The information filing will show, among other things, any additions or retirements to PTF.  According to Attachment F, however, the “filing of the information filing does not re-open the formula rate [set forth in Attachment F] for review but rather is contestable only with respect to the accuracy of the information contained in the informational filing.”  (Emphasis added). Moreover, the information filing does not contain any of the analysis, findings or conclusions in the RSP.  Instead, the filing would contain the calculation based on the formula set forth in schedule F to which the cost of the upgrade would be an input.  Because the OATT does not itself provide for the RSP to be filed for approval at the Commission, it therefore appears that there is no opportunity to challenge either the RTO’s inclusion of a project in the RSP or the analysis upon which the inclusion is made even though inclusion of a project in the RSP has a direct impact on the regional rate.

 The MPUC believes there should be a formal opportunity for stakeholders to raise their concerns with the Commission over the Plan’s contents.  This can be done by requiring that that each RSP or modification to an RSP be filed with the Commission for Commission approval, with an opportunity for participants to raise issues with the findings or conclusions of the RSP.  This is consistent with the statutory scheme under FPA Section 205, which requires the filing, not only of all rates and charges, but also of all contracts or practices that affect or relate to such rates and charges. It is critical that parties have an opportunity to be heard at the Commission about concerns over projects that may have a substantial rate impact.  A new RSP or an amendment to the RSP is a change in rate and should be subject to scrutiny under Section 205, where the burden of proving the reasonableness of the change will be on the filing utility (the RTO). Parties should not have to file a section 206 Complaint to bring these issues before the Commission and face a burden that should be borne by the RTO.  In the alternative, should the Commission conclude that the RSP itself need not be filed, the Commission should clarify that parties nonetheless will be given a full opportunity to review and challenge in a Commission proceeding the inclusion of the costs of any project at the time transmission charges are modified to reflect the costs of such project.


  Respectfully submitted,




      By:  /s/  Harvey L. Reiter

Lisa Fink      Harvey L. Reiter

Staff Attorney  John E. McCaffrey

State of Maine  M. Denyse Zosa

Public Utilities Commission  Stinson Morrison Hecker LLP

242 State Street – 18 State House Station  1150 18th Street, N.W., Suite 800

Augusta, ME  04333-0018  Washington, D.C. 20036

(207) 287-1389  (202) 785-9100


  Its Attorneys


Dated: December 8, 2003 






I hereby certify that I have this day served a copy of the foregoing document by first class mail upon each party on the official service list compiled by the Secretary in this proceeding.
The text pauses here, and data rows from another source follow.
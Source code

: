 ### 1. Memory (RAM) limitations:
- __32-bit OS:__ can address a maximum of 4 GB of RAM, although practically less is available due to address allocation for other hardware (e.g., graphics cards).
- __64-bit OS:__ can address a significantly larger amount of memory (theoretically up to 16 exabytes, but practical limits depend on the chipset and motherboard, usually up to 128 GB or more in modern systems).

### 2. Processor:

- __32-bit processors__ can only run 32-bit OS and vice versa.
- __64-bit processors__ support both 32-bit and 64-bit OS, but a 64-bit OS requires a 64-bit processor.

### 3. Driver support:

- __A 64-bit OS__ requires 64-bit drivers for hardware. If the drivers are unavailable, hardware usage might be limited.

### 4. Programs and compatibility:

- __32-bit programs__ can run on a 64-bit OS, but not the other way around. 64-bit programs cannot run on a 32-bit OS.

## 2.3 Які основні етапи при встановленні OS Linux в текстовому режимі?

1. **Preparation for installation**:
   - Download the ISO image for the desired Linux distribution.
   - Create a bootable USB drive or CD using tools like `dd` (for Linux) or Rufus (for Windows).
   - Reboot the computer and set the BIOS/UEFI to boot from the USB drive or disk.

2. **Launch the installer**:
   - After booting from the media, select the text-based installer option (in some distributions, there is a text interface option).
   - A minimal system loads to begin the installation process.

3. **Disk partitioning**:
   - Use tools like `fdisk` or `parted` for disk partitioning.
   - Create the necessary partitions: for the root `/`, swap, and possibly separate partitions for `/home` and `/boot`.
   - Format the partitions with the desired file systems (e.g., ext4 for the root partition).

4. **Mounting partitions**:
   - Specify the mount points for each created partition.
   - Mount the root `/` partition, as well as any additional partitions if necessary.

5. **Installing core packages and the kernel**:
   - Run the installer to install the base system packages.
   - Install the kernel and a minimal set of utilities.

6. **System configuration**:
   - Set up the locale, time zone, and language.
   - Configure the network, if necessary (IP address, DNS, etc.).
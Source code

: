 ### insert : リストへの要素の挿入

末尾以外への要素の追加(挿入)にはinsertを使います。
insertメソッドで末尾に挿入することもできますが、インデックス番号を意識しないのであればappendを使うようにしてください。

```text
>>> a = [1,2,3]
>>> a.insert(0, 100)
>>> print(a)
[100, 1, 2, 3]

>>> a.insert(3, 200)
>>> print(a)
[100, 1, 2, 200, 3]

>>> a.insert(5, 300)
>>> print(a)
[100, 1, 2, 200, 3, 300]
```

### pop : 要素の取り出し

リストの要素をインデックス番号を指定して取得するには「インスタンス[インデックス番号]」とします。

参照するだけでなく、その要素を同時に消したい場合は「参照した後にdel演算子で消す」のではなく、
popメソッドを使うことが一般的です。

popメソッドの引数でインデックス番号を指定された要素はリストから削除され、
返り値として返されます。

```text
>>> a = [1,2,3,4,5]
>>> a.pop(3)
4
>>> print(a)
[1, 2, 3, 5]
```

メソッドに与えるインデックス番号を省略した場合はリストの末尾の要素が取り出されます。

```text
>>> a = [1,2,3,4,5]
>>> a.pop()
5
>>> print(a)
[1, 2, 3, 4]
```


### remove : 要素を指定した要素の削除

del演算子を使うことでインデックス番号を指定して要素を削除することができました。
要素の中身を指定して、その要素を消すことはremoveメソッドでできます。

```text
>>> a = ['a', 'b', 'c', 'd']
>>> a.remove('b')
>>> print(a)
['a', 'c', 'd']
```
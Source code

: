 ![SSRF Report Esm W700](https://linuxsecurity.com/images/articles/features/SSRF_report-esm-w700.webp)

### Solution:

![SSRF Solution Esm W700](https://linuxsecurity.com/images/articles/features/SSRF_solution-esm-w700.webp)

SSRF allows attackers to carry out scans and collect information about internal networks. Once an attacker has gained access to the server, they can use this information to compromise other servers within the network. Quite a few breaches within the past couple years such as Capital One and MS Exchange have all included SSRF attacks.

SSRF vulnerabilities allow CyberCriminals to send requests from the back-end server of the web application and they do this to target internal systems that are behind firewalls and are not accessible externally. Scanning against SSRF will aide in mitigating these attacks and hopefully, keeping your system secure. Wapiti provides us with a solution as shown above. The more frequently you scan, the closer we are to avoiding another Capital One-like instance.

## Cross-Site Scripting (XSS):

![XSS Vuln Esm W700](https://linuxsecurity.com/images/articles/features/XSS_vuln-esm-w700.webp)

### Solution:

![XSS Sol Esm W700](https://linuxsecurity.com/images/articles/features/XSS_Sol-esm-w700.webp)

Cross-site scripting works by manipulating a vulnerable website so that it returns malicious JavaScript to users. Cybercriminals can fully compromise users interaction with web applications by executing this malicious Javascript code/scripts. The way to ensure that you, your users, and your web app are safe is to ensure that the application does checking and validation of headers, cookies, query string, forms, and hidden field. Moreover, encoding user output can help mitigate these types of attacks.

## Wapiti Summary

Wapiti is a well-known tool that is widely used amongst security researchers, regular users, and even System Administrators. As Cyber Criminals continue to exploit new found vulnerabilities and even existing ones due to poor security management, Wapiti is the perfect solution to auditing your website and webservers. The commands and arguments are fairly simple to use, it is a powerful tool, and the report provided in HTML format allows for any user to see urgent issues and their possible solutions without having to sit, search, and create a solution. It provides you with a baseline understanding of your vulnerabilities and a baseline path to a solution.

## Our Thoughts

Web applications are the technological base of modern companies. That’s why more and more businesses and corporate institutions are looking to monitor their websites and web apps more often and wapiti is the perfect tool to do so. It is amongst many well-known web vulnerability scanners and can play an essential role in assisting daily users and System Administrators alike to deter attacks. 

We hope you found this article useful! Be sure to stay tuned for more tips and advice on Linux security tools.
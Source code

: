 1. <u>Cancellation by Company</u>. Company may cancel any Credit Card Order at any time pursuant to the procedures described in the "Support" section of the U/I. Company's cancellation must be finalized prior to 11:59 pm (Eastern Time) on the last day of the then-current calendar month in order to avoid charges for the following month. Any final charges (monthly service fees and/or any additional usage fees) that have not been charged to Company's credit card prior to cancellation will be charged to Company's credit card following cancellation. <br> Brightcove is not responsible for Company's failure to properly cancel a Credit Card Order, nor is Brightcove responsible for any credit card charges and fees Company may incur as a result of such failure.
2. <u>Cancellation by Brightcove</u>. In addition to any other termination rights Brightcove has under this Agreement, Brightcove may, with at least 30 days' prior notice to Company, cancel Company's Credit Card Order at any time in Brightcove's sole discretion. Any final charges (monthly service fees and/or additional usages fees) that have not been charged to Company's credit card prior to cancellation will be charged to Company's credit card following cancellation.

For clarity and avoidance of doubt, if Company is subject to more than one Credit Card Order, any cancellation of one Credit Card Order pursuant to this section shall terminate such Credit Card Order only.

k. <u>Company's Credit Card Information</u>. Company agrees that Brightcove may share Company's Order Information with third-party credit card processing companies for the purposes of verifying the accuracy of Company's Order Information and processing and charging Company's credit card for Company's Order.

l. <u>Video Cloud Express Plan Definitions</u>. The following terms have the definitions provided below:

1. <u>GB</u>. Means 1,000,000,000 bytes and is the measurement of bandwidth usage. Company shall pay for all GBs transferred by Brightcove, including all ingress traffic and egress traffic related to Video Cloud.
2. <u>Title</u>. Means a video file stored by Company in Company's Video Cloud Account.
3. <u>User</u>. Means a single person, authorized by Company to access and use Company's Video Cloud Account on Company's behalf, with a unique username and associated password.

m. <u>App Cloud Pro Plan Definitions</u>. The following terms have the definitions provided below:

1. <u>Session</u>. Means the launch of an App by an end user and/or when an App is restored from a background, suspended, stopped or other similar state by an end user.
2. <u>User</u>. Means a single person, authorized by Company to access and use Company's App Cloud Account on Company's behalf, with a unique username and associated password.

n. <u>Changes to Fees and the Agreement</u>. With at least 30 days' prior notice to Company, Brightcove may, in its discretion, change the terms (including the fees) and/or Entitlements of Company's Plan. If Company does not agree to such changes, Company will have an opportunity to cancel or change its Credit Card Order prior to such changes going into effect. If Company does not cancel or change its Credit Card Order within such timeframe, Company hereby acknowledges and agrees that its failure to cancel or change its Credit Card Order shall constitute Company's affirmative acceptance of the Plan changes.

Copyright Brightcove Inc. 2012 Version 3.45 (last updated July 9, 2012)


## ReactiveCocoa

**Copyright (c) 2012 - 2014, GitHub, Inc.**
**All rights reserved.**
Dated at Washington, D.C., this 8th day of December, 2003

WDCDOCS 123498v1

  /s/  Harvey L. Reiter

[1] This proceeding was initiated with a filing made on October 31, 2003 (“the October 31 Filing) by ISO-New England (“ISO-NE”) and the New England transmission owners  (“TOs”) (together, the “Filing Parties”) in support of the creation of an RTO pursuant to Order No. 2000. Regional Transmission Organizations, Order No. 2000, 65 Fed. Reg. 809 (2000), FERC Stats. & Regs. ¶ 31,089 (1999), order on reh’g, Order No. 2000-A, 65 Fed. Reg. 12,088 (2000), FERC Stats. & Regs. ¶ 31,092 (2000), appeal dismissed, Public Utility District No. 1 of Snohomish County, Washington v. FERC, 272 F.3d 607 (D.C. Cir. 2001) (Order No. 2000).

[2] Until 2003, ISO-NE produced a Regional Transmission Expansion Plan (RTEP).  At NECPUC’s urging, the word transmission was removed, to make clear that more than transmission should be considered when studying the needs of the system and potential solutions to its problems. 

[3]As thoroughly discussed in the Coalition pleadings in Docket No. ER03-1141, the standards set forth under Schedule 12 allow for virtually all projects to be included as Pool Supported PTF.  A project must meet the 115 kV threshold and must provide for two-way traffic.  As we noted in that docket, there were no projects in the RTEPs that would fail to meet these criteria.